Priestley: "How do you prevent F1 drivers from destroying a team?"
- GPblog.com
Marc Priestley worked as a mechanic at McLaren from 2000 onwards. The F1 expert also sees on the current grid how individual interests of drivers and team interests can get mixed up. From experience with Lewis Hamilton and Fernando Alonso, the Briton has advice.
Priestley tries to answer question
In his latest Pitlane Life Lessons podcast titled "How do you prevent F1 drivers from destroying a team?" Priestley attempts to answer a question that comes up often. That question is how to get two different drivers on a team to work together in the best possible way, while also being each other's biggest rivals. Priestley says, "How do you actually prevent the individual from only pursuing their own interests at the expense of the team?"
The Brit recalls examples of this situation at McLaren when he was working there. Fernando Alonso was the favorite within McLaren Mercedes for the world title after his two titles at Renault. Newcomer Lewis Hamilton was not so popular: "The mechanics and engineers fought among themselves to work in Fernando's garage. People didn't want to work on Hamilton's car, because they didn't expect so much from him." In practice, it worked out quite differently. Hamilton ended up being as fast as the two-time world champion and even faster in some races.
Communication is the key
The battle between the two teammates in 2007 became very heated at times. On the 2022 grid, the battles between them are not yet so heated. At Red Bull Racing and Ferrari, who seem to be fighting together for the title, the relationships between Max Verstappen and Sergio Perez and Charles Leclerc and Carlos Sainz are still good. Verstappen and Leclerc so far stand head and shoulders above their teammates. With Mercedes currently not really fighting at the top of the field, it could possibly be between George Russell and Hamilton. The young Briton has had a stronger start to the season than the seven-time world champion.

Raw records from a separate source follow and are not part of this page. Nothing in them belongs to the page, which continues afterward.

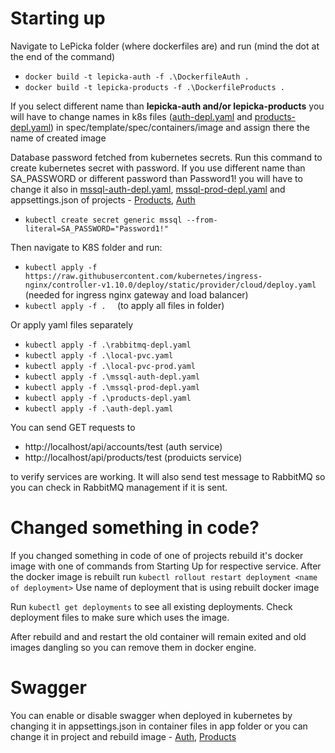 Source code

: # Starting up
Navigate to LePicka folder (where dockerfiles are) and run   (mind the dot at the end of the command)
- `docker build -t lepicka-auth -f .\DockerfileAuth .`
- `docker build -t lepicka-products -f .\DockerfileProducts .`

If you select different name than **lepicka-auth and/or lepicka-products** you will have to change names in k8s files ([auth-depl.yaml](https://github.com/4190/LePicka/blob/master/K8S/auth-depl.yaml) and [products-depl.yaml](https://github.com/4190/LePicka/blob/master/K8S/products-depl.yaml)) in spec/template/spec/containers/image and assign there the name of created image

Database password fetched from kubernetes secrets. Run this command to create kubernetes secret with password. If you use different name than SA_PASSWORD or different password than Password1! you will have to change it also in [mssql-auth-depl.yaml](https://github.com/4190/LePicka/blob/master/K8S/mssql-auth-depl.yaml), [mssql-prod-depl.yaml](https://github.com/4190/LePicka/blob/master/K8S/mssql-prod-depl.yaml) and appsettings.json of projects - [Products](https://github.com/4190/LePicka/blob/master/LePicka/LePickaProducts.API/appsettings.json), [Auth](https://github.com/4190/LePicka/blob/master/LePicka/Auth/appsettings.json)
- `kubectl create secret generic mssql --from-literal=SA_PASSWORD="Password1!"`


Then navigate to K8S folder and run: 
- `kubectl apply -f https://raw.githubusercontent.com/kubernetes/ingress-nginx/controller-v1.10.0/deploy/static/provider/cloud/deploy.yaml  `  (needed for ingress nginx gateway and load balancer)
- `kubectl apply -f .  `   (to apply all files in folder)

Or apply yaml files separately
- `kubectl apply -f .\rabbitmq-depl.yaml`
- `kubectl apply -f .\local-pvc.yaml`
- `kubectl apply -f .\local-pvc-prod.yaml`
- `kubectl apply -f .\mssql-auth-depl.yaml`
- `kubectl apply -f .\mssql-prod-depl.yaml`
- `kubectl apply -f .\products-depl.yaml`
- `kubectl apply -f .\auth-depl.yaml`

You can send GET requests to 
- http://localhost/api/accounts/test (auth service)
- http://localhost/api/products/test (produicts service)

to verify services are working. It will also send test message to RabbitMQ so you can check in RabbitMQ management if it is sent.

# Changed something in code?
If you changed something in code of one of projects rebuild it's docker image with one of commands from Starting Up for respective service. After the docker image is rebuilt run
`kubectl rollout restart deployment <name of deployment>`  Use name of deployment that is using rebuilt docker image

Run `kubectl get deployments` to see all existing deployments. Check deployment files to make sure which uses the image.

After rebuild and and restart the old container will remain exited and old images dangling so you can remove them in docker engine.

# Swagger
You can enable or disable swagger when deployed in kubernetes by changing it in appsettings.json in container files in app folder or you can change it in project and rebuild image - [Auth](https://github.com/4190/LePicka/blob/master/LePicka/Auth/appsettings.json), [Products](https://github.com/4190/LePicka/blob/master/LePicka/LePickaProducts.API/appsettings.json)
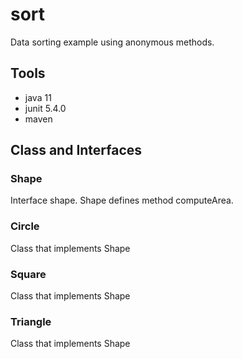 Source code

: # sort

Data sorting example using anonymous methods.

## Tools

- java 11
- junit 5.4.0
- maven


## Class and Interfaces

### Shape
Interface shape. Shape defines method computeArea.

### Circle
Class that implements Shape

### Square
Class that implements Shape

### Triangle
Class that implements Shape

Priestley concludes after numerous examples and recollections of the battles between them at McLaren that communication from the team is crucial. "McLaren could have avoided a lot of fighting by just speaking out how things were. Instead of assuming everyone knew how things were." What Priestley means is that McLaren should have taken charge of the fight between them, and perhaps even prevented a fight between them, by saying which of the two drivers would be the leader.